There’s been a lot of discussion the last few days about Trump’s phone call with the President of Taiwan and how it might impact the country’s impact with China. When you also consider that the Trans-Pacific Partnership (TPP) was a big topic during the election and there’s a lot of discussion about who will be Trump’s Secretary of State, I had a feeling it might be worthwhile to attend a Congressional hearing titled “Step or Stumble: The Obama Administration’s Pivot to Asia.”
The hearing was held yesterday by the House Committee on Foreign Affairs Subcommittee on Asia and the Pacific and was chaired by Rep. Matt Salmon. This is important to note because the chair and ranking member of the committee get to make opening statements at the beginning of every hearing. These statements are usually prepared and include the sentiments that the members want to make sure are heard and reported by the press.
In Rep. Salmon’s opening statement, he covered an array of topics and concluded that the Obama Administration had failed because “our posture in Asia is not what we hoped for when the pivot was introduced.” Of course, he also took the opportunity to weigh in on Trump’s controversial call with the President of Taiwan.

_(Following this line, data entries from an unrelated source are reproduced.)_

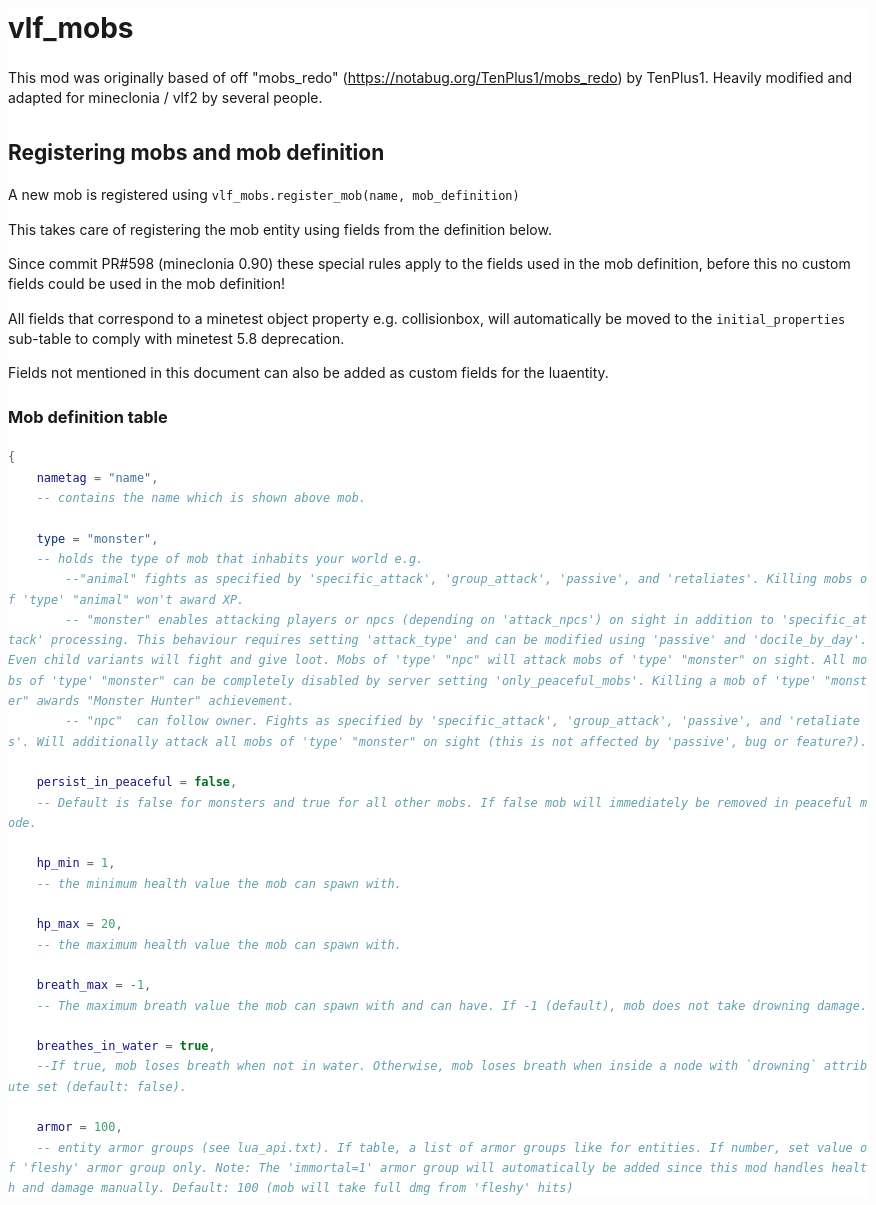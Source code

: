 # vlf_mobs
This mod was originally based of off "mobs_redo" (https://notabug.org/TenPlus1/mobs_redo) by TenPlus1.
Heavily modified and adapted for mineclonia / vlf2 by several people.

## Registering mobs and mob definition

A new mob is registered using
`vlf_mobs.register_mob(name, mob_definition)`

This takes care of registering the mob entity using fields from the definition below.

Since commit PR#598 (mineclonia 0.90) these special rules apply to the fields used in the mob definition, before this no custom fields could be used in the mob definition!

All fields that correspond to a minetest object property e.g. collisionbox, will automatically be moved to the `initial_properties` sub-table to comply with minetest 5.8 deprecation.

Fields not mentioned in this document can also be added as custom fields for the luaentity.


### Mob definition table
```lua
{
	nametag = "name",
	-- contains the name which is shown above mob.

	type = "monster",
	-- holds the type of mob that inhabits your world e.g.
		--"animal" fights as specified by 'specific_attack', 'group_attack', 'passive', and 'retaliates'. Killing mobs of 'type' "animal" won't award XP.
		-- "monster" enables attacking players or npcs (depending on 'attack_npcs') on sight in addition to 'specific_attack' processing. This behaviour requires setting 'attack_type' and can be modified using 'passive' and 'docile_by_day'. Even child variants will fight and give loot. Mobs of 'type' "npc" will attack mobs of 'type' "monster" on sight. All mobs of 'type' "monster" can be completely disabled by server setting 'only_peaceful_mobs'. Killing a mob of 'type' "monster" awards "Monster Hunter" achievement.
		-- "npc"  can follow owner. Fights as specified by 'specific_attack', 'group_attack', 'passive', and 'retaliates'. Will additionally attack all mobs of 'type' "monster" on sight (this is not affected by 'passive', bug or feature?).

	persist_in_peaceful = false,
	-- Default is false for monsters and true for all other mobs. If false mob will immediately be removed in peaceful mode.

	hp_min = 1,
	-- the minimum health value the mob can spawn with.

	hp_max = 20,
	-- the maximum health value the mob can spawn with.

	breath_max = -1,
	-- The maximum breath value the mob can spawn with and can have. If -1 (default), mob does not take drowning damage.

	breathes_in_water = true,
	--If true, mob loses breath when not in water. Otherwise, mob loses breath when inside a node with `drowning` attribute set (default: false).

	armor = 100,
	-- entity armor groups (see lua_api.txt). If table, a list of armor groups like for entities. If number, set value of 'fleshy' armor group only. Note: The 'immortal=1' armor group will automatically be added since this mod handles health and damage manually. Default: 100 (mob will take full dmg from 'fleshy' hits)
```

“The surprise over President-elect Trump accepting a call from President Tsai Ing-wen has been an unnecessary distraction,” Salmon said. “The fact is that we are economically and militarily engaged with Taiwan as directed by the 1979 Taiwan Relations Act and a phone call between principals should not garner such outrage.”
“I am further dismayed that the same press core tha hailed President Obama a hero for meeting with Iran President Rouhani, a key supporter of terrorism across the globe, would become so distraught over a phone call,” he continued. “I fully expect that President-elect Trump and President Tsai will have a productive relationship that benefits both our countries.”
Rep. Steve Chabot (R-OH) also spoke in favor of Trump’s phone call with Taiwan’s president. Keeping with the theme of also attacking Obama’s foreign policy, Chabot said the country has “failed to stand up for our allies like Taiwan” and he’d give the Administration a D if he were grading its policy towards Asia.
In other words, it appears as though the Republican members of the Subcommittee on Asia and the Pacific disagree with Obama and think Trump has already begun doing a better job.